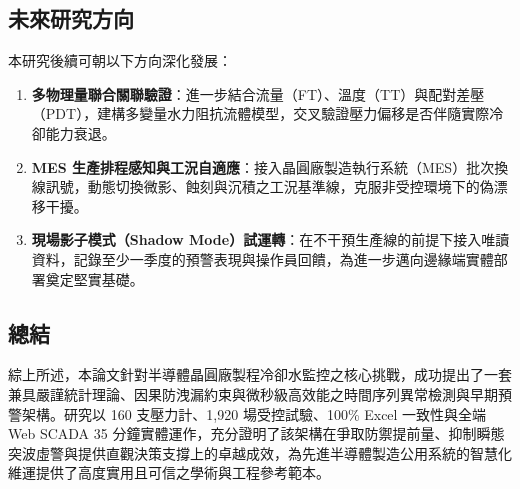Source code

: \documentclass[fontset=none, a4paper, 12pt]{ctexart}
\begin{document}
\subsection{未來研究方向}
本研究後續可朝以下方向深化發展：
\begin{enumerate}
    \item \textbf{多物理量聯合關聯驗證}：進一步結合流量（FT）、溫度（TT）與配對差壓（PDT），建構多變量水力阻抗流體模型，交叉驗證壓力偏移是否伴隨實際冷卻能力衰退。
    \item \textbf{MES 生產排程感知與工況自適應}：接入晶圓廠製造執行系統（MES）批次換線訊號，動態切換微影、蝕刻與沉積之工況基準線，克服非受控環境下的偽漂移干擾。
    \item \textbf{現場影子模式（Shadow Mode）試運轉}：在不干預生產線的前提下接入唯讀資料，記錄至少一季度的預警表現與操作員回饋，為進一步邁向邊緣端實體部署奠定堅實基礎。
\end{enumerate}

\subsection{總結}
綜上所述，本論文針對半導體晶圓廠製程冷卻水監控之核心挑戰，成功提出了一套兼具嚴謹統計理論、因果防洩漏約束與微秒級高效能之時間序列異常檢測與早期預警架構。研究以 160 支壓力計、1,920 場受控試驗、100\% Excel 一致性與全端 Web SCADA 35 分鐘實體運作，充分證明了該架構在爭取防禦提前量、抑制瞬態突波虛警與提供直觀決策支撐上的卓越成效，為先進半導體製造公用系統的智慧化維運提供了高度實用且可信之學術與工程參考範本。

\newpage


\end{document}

◇ ◇ ◇ ◇ ◇

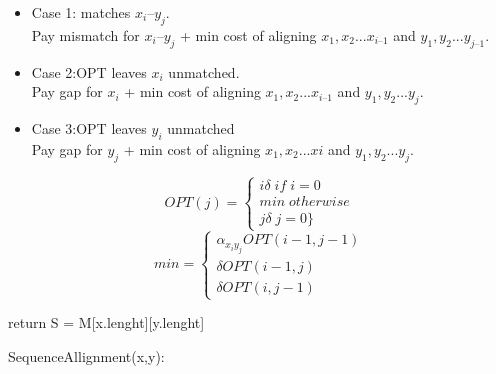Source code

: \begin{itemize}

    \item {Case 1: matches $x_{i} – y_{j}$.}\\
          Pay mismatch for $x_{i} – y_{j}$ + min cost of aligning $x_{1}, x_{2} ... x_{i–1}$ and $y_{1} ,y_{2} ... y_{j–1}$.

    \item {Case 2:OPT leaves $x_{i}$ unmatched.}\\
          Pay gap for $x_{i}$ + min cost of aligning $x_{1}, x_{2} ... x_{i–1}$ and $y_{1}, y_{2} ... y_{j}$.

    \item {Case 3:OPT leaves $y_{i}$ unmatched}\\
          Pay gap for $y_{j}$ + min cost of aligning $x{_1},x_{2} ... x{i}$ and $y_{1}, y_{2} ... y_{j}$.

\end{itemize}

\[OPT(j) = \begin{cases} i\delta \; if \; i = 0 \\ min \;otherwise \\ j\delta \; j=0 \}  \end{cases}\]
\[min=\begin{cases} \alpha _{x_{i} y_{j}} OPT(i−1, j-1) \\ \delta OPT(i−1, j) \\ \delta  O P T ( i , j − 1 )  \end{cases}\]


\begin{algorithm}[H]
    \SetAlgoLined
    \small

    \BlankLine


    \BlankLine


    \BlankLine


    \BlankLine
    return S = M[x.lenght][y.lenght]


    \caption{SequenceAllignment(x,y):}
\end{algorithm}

◇ ◇ ◇ ◇ ◇

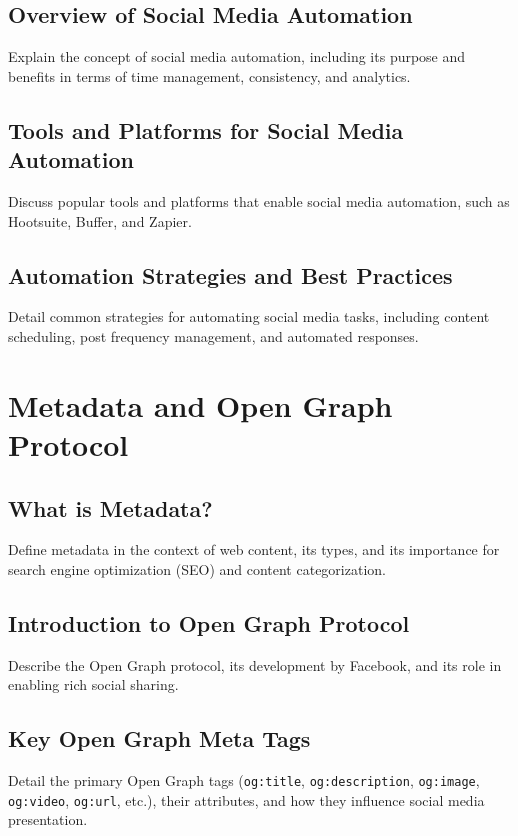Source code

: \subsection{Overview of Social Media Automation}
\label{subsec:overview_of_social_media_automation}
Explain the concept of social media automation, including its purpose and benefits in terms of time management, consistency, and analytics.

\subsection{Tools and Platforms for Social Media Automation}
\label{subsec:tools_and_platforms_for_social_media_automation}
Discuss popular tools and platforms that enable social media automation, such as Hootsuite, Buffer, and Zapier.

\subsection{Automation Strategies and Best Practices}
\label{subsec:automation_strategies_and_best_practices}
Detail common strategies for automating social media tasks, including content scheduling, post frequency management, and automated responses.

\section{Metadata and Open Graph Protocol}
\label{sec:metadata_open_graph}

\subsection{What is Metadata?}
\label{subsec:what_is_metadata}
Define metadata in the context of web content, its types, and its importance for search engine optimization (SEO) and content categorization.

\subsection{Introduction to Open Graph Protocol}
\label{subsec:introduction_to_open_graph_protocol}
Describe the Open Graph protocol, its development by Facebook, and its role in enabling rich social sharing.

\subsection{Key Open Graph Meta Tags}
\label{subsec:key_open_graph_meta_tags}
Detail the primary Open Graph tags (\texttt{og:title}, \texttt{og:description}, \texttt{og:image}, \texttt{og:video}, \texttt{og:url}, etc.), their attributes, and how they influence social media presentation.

◇ ◇ ◇ ◇ ◇

▶ **Exercise prompt**
Where a line of the data above includes "begin", copy that line.

▶ **Your response**
\begin{document}
\begin{enumerate}
: \begin{itemize}
\[OPT(j) = \begin{cases} i\delta \; if \; i = 0 \\ min \;otherwise \\ j\delta \; j=0 \}  \end{cases}\]
\[min=\begin{cases} \alpha _{x_{i} y_{j}} OPT(i−1, j-1) \\ \delta OPT(i−1, j) \\ \delta  O P T ( i , j − 1 )  \end{cases}\]
\begin{algorithm}[H]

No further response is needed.